## YOUR OBJECTIVE
What is needed is the whole of the data, set down exactly.
(Beginning of TASK INPUTS)
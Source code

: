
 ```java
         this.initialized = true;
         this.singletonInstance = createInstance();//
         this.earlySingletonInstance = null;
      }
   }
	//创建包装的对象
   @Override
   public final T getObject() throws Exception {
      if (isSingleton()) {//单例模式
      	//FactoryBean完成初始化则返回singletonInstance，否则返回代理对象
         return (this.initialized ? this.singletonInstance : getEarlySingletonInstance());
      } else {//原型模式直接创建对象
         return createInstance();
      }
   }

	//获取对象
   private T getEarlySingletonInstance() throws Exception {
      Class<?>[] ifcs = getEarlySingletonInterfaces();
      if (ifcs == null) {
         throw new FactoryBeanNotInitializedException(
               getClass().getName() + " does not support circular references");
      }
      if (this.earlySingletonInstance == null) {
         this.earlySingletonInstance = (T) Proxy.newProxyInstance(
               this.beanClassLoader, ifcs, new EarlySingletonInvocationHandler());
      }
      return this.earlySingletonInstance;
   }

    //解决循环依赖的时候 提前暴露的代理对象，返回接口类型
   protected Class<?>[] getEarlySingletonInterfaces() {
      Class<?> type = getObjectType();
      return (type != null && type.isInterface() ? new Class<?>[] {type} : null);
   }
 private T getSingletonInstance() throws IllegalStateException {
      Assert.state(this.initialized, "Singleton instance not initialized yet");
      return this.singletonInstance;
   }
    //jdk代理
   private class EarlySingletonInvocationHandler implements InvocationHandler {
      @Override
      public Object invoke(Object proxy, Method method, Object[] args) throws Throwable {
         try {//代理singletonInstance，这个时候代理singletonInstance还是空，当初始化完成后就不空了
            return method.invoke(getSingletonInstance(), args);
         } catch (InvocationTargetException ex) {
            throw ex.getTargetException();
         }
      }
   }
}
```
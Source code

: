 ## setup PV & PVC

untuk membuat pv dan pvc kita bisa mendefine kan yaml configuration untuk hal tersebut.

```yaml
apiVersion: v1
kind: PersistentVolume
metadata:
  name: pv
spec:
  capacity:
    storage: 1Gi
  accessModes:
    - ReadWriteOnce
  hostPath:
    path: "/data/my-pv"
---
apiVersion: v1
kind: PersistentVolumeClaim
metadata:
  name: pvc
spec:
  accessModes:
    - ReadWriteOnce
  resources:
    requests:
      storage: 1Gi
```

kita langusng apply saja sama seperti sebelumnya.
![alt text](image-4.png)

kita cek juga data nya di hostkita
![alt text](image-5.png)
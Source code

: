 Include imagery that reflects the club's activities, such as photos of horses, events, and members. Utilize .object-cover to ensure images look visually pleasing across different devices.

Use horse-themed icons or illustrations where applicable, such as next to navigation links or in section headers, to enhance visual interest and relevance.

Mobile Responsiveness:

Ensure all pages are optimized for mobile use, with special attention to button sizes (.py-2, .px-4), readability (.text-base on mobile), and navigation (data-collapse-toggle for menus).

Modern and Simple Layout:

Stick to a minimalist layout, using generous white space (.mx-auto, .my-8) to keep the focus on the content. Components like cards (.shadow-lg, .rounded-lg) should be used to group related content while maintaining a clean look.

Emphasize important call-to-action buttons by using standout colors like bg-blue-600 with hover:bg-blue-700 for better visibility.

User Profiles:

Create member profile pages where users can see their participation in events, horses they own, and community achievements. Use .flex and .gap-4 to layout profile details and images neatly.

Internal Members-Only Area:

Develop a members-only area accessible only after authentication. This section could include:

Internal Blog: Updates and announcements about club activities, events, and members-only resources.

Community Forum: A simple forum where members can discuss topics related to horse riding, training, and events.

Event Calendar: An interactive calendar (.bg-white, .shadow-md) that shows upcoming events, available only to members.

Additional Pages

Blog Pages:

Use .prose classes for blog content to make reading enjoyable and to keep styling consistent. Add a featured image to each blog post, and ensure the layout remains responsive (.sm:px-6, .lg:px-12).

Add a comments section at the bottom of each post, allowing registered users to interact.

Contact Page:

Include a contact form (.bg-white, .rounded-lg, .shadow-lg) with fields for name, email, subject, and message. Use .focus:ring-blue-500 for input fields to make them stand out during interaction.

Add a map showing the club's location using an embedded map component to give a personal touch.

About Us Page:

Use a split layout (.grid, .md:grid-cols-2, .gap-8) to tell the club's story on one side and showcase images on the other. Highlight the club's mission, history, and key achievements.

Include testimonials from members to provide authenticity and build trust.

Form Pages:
(End of TASK INPUTS)
## TASK RESPONSE
Source code

:
 ```java
         this.initialized = true;
         this.singletonInstance = createInstance();//
         this.earlySingletonInstance = null;
      }
   }
	//创建包装的对象
   @Override
   public final T getObject() throws Exception {
      if (isSingleton()) {//单例模式
      	//FactoryBean完成初始化则返回singletonInstance，否则返回代理对象
         return (this.initialized ? this.singletonInstance : getEarlySingletonInstance());
      } else {//原型模式直接创建对象
         return createInstance();
      }
   }

	//获取对象
   private T getEarlySingletonInstance() throws Exception {
      Class<?>[] ifcs = getEarlySingletonInterfaces();
      if (ifcs == null) {
         throw new FactoryBeanNotInitializedException(
               getClass().getName() + " does not support circular references");
      }
      if (this.earlySingletonInstance == null) {
         this.earlySingletonInstance = (T) Proxy.newProxyInstance(
               this.beanClassLoader, ifcs, new EarlySingletonInvocationHandler());
      }
      return this.earlySingletonInstance;
   }

    //解决循环依赖的时候 提前暴露的代理对象，返回接口类型
   protected Class<?>[] getEarlySingletonInterfaces() {
      Class<?> type = getObjectType();
      return (type != null && type.isInterface() ? new Class<?>[] {type} : null);
   }
 private T getSingletonInstance() throws IllegalStateException {
      Assert.state(this.initialized, "Singleton instance not initialized yet");
      return this.singletonInstance;
   }
    //jdk代理
   private class EarlySingletonInvocationHandler implements InvocationHandler {
      @Override
      public Object invoke(Object proxy, Method method, Object[] args) throws Throwable {
         try {//代理singletonInstance，这个时候代理singletonInstance还是空，当初始化完成后就不空了
            return method.invoke(getSingletonInstance(), args);
         } catch (InvocationTargetException ex) {
            throw ex.getTargetException();
         }
      }
   }
}
```
Source code

: ## setup PV & PVC

untuk membuat pv dan pvc kita bisa mendefine kan yaml configuration untuk hal tersebut.

```yaml
apiVersion: v1
kind: PersistentVolume
metadata:
  name: pv
spec:
  capacity:
    storage: 1Gi
  accessModes:
    - ReadWriteOnce
  hostPath:
    path: "/data/my-pv"
---
apiVersion: v1
kind: PersistentVolumeClaim
metadata:
  name: pvc
spec:
  accessModes:
    - ReadWriteOnce
  resources:
    requests:
      storage: 1Gi
```

kita langusng apply saja sama seperti sebelumnya.
![alt text](image-4.png)

kita cek juga data nya di hostkita
![alt text](image-5.png)
Source code

: Include imagery that reflects the club's activities, such as photos of horses, events, and members. Utilize .object-cover to ensure images look visually pleasing across different devices.

Use horse-themed icons or illustrations where applicable, such as next to navigation links or in section headers, to enhance visual interest and relevance.

Mobile Responsiveness:

Ensure all pages are optimized for mobile use, with special attention to button sizes (.py-2, .px-4), readability (.text-base on mobile), and navigation (data-collapse-toggle for menus).

Modern and Simple Layout:

Stick to a minimalist layout, using generous white space (.mx-auto, .my-8) to keep the focus on the content. Components like cards (.shadow-lg, .rounded-lg) should be used to group related content while maintaining a clean look.

Emphasize important call-to-action buttons by using standout colors like bg-blue-600 with hover:bg-blue-700 for better visibility.

User Profiles:

Create member profile pages where users can see their participation in events, horses they own, and community achievements. Use .flex and .gap-4 to layout profile details and images neatly.

Internal Members-Only Area:

Develop a members-only area accessible only after authentication. This section could include:

Internal Blog: Updates and announcements about club activities, events, and members-only resources.

Community Forum: A simple forum where members can discuss topics related to horse riding, training, and events.

Event Calendar: An interactive calendar (.bg-white, .shadow-md) that shows upcoming events, available only to members.

Additional Pages

Blog Pages:

Use .prose classes for blog content to make reading enjoyable and to keep styling consistent. Add a featured image to each blog post, and ensure the layout remains responsive (.sm:px-6, .lg:px-12).

Add a comments section at the bottom of each post, allowing registered users to interact.

Contact Page:

Include a contact form (.bg-white, .rounded-lg, .shadow-lg) with fields for name, email, subject, and message. Use .focus:ring-blue-500 for input fields to make them stand out during interaction.

Add a map showing the club's location using an embedded map component to give a personal touch.

About Us Page:

Use a split layout (.grid, .md:grid-cols-2, .gap-8) to tell the club's story on one side and showcase images on the other. Highlight the club's mission, history, and key achievements.

Include testimonials from members to provide authenticity and build trust.

Form Pages:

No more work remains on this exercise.